▸ **TASK TO COMPLETE**
Retype the full set of data, character for character.

(Stored data)
◇ ◇ ◇ ◇ ◇ ◇ ◇

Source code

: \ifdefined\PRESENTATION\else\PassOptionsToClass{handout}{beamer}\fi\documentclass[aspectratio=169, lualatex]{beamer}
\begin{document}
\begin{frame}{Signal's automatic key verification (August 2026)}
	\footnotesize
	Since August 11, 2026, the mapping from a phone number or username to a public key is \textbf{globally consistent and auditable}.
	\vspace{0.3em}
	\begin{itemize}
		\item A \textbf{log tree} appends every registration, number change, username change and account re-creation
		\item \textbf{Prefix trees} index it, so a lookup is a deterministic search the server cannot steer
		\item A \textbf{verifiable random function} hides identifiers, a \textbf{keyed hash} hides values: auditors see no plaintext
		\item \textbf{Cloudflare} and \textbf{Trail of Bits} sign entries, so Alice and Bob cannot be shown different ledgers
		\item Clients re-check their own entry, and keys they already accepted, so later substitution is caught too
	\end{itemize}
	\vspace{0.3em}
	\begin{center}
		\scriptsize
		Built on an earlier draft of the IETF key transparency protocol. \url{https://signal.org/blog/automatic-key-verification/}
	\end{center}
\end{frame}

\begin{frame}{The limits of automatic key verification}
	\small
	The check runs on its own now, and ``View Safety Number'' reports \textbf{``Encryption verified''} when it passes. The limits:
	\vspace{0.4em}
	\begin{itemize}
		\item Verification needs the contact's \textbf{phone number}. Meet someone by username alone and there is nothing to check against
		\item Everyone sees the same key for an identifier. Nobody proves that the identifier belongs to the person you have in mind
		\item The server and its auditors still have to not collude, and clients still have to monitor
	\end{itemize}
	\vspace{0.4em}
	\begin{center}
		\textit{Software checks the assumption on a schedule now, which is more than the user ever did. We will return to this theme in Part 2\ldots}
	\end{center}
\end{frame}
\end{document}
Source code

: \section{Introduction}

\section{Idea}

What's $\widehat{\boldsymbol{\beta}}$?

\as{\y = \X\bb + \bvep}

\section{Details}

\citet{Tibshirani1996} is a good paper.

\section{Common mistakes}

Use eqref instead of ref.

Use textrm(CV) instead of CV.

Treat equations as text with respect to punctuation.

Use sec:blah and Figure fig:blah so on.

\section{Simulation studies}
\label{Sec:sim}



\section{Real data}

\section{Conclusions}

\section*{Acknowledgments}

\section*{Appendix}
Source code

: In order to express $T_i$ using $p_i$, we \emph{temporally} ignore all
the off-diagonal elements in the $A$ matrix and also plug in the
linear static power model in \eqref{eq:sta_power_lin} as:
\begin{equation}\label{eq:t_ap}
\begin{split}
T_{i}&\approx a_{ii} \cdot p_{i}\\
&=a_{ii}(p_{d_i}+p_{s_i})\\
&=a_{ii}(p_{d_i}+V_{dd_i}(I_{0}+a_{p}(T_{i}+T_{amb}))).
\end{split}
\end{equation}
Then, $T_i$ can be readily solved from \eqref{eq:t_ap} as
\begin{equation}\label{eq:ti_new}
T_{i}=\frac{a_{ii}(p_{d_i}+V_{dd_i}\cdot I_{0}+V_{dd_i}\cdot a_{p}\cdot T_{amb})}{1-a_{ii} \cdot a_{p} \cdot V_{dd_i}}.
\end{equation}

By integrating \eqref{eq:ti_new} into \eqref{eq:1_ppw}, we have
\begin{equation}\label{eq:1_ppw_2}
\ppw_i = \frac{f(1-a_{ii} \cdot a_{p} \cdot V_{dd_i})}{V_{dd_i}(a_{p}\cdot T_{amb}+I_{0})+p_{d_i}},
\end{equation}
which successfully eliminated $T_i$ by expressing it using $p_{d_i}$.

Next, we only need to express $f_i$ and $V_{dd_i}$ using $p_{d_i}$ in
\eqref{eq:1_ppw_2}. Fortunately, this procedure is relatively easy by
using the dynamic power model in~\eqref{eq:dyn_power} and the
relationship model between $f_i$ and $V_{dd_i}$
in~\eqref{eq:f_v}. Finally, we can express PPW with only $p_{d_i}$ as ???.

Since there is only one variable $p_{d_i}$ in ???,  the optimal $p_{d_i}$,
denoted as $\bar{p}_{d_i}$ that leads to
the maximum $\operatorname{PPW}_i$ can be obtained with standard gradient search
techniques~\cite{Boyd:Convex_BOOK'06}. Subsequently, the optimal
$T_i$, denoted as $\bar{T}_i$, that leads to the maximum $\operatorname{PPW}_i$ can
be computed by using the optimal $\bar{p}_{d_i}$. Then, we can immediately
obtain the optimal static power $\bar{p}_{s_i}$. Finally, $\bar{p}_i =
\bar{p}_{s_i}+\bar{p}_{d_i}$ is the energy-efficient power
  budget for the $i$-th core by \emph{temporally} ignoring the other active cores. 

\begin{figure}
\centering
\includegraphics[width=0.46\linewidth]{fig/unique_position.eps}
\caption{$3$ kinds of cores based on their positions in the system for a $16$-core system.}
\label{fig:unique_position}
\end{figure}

◇ ◇ ◇ ◇ ◇ ◇ ◇

▸ **EXERCISE RESULT**
Source code

: \ifdefined\PRESENTATION\else\PassOptionsToClass{handout}{beamer}\fi\documentclass[aspectratio=169, lualatex]{beamer}
\begin{document}
\begin{frame}{Signal's automatic key verification (August 2026)}
	\footnotesize
	Since August 11, 2026, the mapping from a phone number or username to a public key is \textbf{globally consistent and auditable}.
	\vspace{0.3em}
	\begin{itemize}
		\item A \textbf{log tree} appends every registration, number change, username change and account re-creation
		\item \textbf{Prefix trees} index it, so a lookup is a deterministic search the server cannot steer
		\item A \textbf{verifiable random function} hides identifiers, a \textbf{keyed hash} hides values: auditors see no plaintext
		\item \textbf{Cloudflare} and \textbf{Trail of Bits} sign entries, so Alice and Bob cannot be shown different ledgers
		\item Clients re-check their own entry, and keys they already accepted, so later substitution is caught too
	\end{itemize}
	\vspace{0.3em}
	\begin{center}
		\scriptsize
		Built on an earlier draft of the IETF key transparency protocol. \url{https://signal.org/blog/automatic-key-verification/}
	\end{center}
\end{frame}

\begin{frame}{The limits of automatic key verification}
	\small
	The check runs on its own now, and ``View Safety Number'' reports \textbf{``Encryption verified''} when it passes. The limits:
	\vspace{0.4em}
	\begin{itemize}
		\item Verification needs the contact's \textbf{phone number}. Meet someone by username alone and there is nothing to check against
		\item Everyone sees the same key for an identifier. Nobody proves that the identifier belongs to the person you have in mind
		\item The server and its auditors still have to not collude, and clients still have to monitor
	\end{itemize}
	\vspace{0.4em}
	\begin{center}
		\textit{Software checks the assumption on a schedule now, which is more than the user ever did. We will return to this theme in Part 2\ldots}
	\end{center}
\end{frame}
\end{document}
Source code

: \section{Introduction}

\section{Idea}

What's $\widehat{\boldsymbol{\beta}}$?

\as{\y = \X\bb + \bvep}

\section{Details}

\citet{Tibshirani1996} is a good paper.

\section{Common mistakes}

Use eqref instead of ref.

Use textrm(CV) instead of CV.

Treat equations as text with respect to punctuation.

Use sec:blah and Figure fig:blah so on.

\section{Simulation studies}
\label{Sec:sim}



\section{Real data}

\section{Conclusions}

\section*{Acknowledgments}

\section*{Appendix}
Source code

: In order to express $T_i$ using $p_i$, we \emph{temporally} ignore all
the off-diagonal elements in the $A$ matrix and also plug in the
linear static power model in \eqref{eq:sta_power_lin} as:
\begin{equation}\label{eq:t_ap}
\begin{split}
T_{i}&\approx a_{ii} \cdot p_{i}\\
&=a_{ii}(p_{d_i}+p_{s_i})\\
&=a_{ii}(p_{d_i}+V_{dd_i}(I_{0}+a_{p}(T_{i}+T_{amb}))).
\end{split}
\end{equation}
Then, $T_i$ can be readily solved from \eqref{eq:t_ap} as
\begin{equation}\label{eq:ti_new}
T_{i}=\frac{a_{ii}(p_{d_i}+V_{dd_i}\cdot I_{0}+V_{dd_i}\cdot a_{p}\cdot T_{amb})}{1-a_{ii} \cdot a_{p} \cdot V_{dd_i}}.
\end{equation}

By integrating \eqref{eq:ti_new} into \eqref{eq:1_ppw}, we have
\begin{equation}\label{eq:1_ppw_2}
\ppw_i = \frac{f(1-a_{ii} \cdot a_{p} \cdot V_{dd_i})}{V_{dd_i}(a_{p}\cdot T_{amb}+I_{0})+p_{d_i}},
\end{equation}
which successfully eliminated $T_i$ by expressing it using $p_{d_i}$.

Next, we only need to express $f_i$ and $V_{dd_i}$ using $p_{d_i}$ in
\eqref{eq:1_ppw_2}. Fortunately, this procedure is relatively easy by
using the dynamic power model in~\eqref{eq:dyn_power} and the
relationship model between $f_i$ and $V_{dd_i}$
in~\eqref{eq:f_v}. Finally, we can express PPW with only $p_{d_i}$ as ???.

Since there is only one variable $p_{d_i}$ in ???,  the optimal $p_{d_i}$,
denoted as $\bar{p}_{d_i}$ that leads to
the maximum $\operatorname{PPW}_i$ can be obtained with standard gradient search
techniques~\cite{Boyd:Convex_BOOK'06}. Subsequently, the optimal
$T_i$, denoted as $\bar{T}_i$, that leads to the maximum $\operatorname{PPW}_i$ can
be computed by using the optimal $\bar{p}_{d_i}$. Then, we can immediately
obtain the optimal static power $\bar{p}_{s_i}$. Finally, $\bar{p}_i =
\bar{p}_{s_i}+\bar{p}_{d_i}$ is the energy-efficient power
  budget for the $i$-th core by \emph{temporally} ignoring the other active cores. 

\begin{figure}
\centering
\includegraphics[width=0.46\linewidth]{fig/unique_position.eps}
\caption{$3$ kinds of cores based on their positions in the system for a $16$-core system.}
\label{fig:unique_position}
\end{figure}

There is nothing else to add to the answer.